I've always thought something could be done with faces when you blur them out in video. The fact that the grid moves and the colors change make me intuitively feel as if I could guess their face. I bet the 3 letter agencies already have something like that.
Here's a simplified example of your scenario. Imagine a video of a pattern of black dots on a white surface, moving around. The video is pixelated in an attempt to hide the precise layout of the pattern. But the nearest-neighbour pixelation would make it easy to see when a black dot moves into different pixel. Therefore you'd be able to reconstruct the pattern precisely.
I agree. Each frame is new information causing new quantisation decisions. Especially if there is a limited pool of potential people and you can get good photographs of them from various angles (which these days is virtually everyone if you have an agency budget), and you can estimate the head position from torso movement, then try out and see which match the best. TV programs love blurred faces and voices, and they should really use a stand-in for the actual person for interview shots.
I doubt the US TLAs have it, because the software they have is often rubbish generated by a cartel of low skill providers, and frequently 10 years behind the times. But I bet the Chinese Ministry of State Security has it. So so many dissidents to keep track of, to identify after they have moved overseas and apply pressure to.
I don't have a link at hand but yes, I believe I've seen this done fairly well somewhat recently. Modeling the actual faces might give false positives as someone else said, but depending on how strongly the blurring/pixelation is performed, what the movement of the camera is, and how many frames you have access to, there's a lot of information in those blotches and you can reconstruct arbitrary images from underneath.
There are AI algorithms that 'enhance' blurred faces, however, the output 'looks' like real human face, but in all likelihood, different from the ground truth (i.e. the real face that got blurred). Therefore caution must be exercised in advocating such algorithms (e.g. in court of law)
Whereas this algorithm is 'just' enumerating the text, generating blur and finding the closest match to the original blur.

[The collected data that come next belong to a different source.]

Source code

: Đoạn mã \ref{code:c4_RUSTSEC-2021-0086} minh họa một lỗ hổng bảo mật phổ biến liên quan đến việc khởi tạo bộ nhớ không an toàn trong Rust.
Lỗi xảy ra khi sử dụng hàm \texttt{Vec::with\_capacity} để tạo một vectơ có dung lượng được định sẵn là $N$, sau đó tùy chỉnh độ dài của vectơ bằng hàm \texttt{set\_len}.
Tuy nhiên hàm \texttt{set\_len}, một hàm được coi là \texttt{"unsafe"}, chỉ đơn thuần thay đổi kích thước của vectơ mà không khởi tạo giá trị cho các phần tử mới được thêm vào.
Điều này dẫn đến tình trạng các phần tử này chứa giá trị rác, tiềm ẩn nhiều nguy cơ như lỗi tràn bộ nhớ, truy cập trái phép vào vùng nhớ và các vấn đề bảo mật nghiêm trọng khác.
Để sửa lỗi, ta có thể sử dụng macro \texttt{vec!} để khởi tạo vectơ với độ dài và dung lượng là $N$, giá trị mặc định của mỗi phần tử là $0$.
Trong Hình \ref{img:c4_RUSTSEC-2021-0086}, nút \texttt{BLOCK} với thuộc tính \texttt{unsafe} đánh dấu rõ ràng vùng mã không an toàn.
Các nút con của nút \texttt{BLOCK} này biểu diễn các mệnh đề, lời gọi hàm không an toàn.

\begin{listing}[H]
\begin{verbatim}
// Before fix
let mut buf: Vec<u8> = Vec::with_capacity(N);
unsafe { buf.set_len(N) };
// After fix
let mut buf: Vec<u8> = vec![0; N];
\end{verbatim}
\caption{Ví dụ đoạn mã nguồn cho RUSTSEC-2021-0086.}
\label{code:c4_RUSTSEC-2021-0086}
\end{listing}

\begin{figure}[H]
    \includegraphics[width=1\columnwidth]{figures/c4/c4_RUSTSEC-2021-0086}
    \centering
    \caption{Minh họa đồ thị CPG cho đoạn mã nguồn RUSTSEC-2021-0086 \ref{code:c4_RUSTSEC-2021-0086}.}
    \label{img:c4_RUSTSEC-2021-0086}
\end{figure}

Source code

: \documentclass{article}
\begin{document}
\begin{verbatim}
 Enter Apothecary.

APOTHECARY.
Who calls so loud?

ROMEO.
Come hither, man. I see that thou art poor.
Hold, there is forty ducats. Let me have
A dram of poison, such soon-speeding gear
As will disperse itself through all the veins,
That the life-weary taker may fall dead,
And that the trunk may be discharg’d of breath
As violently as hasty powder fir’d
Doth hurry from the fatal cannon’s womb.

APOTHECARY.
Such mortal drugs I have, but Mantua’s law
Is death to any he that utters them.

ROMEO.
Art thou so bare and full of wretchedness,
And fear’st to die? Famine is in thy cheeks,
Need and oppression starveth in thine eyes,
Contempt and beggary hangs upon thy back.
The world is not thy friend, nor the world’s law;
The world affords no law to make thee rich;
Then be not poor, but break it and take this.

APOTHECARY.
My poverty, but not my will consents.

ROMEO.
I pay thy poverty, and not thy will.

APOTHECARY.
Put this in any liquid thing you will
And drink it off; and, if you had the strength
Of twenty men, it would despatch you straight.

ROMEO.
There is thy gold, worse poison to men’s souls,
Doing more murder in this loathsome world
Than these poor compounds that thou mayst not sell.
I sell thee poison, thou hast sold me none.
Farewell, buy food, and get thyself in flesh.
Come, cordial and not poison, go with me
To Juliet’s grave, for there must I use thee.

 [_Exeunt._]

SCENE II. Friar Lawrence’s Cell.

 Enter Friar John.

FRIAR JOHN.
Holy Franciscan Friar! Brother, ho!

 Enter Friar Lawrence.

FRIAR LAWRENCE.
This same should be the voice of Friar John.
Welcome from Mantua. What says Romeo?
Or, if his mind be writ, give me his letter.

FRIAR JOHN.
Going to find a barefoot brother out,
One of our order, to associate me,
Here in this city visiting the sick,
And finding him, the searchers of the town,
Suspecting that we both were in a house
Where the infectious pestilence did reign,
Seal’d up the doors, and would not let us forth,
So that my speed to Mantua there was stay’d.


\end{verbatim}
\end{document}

Sure, but you could create physical models, rotate those physical models on top of the video, and see if certain faces are a better match. Obviously it helps if there's more pixels and it doesn't need to be proof in a court of law to be useful in some way, or at the very least an interesting experiment. Maybe another algorithm could do the trick. It does seem like a lot of information about a face is leaked when you have multiple samples, a moving grid sampling different parts of the face, etc. I mean, just by watching certain pixels get extra dark when they pass over parts of the face you can figure out approximately where the eyes are. That's probably enough to narrow down a large pool of suspects to a small one.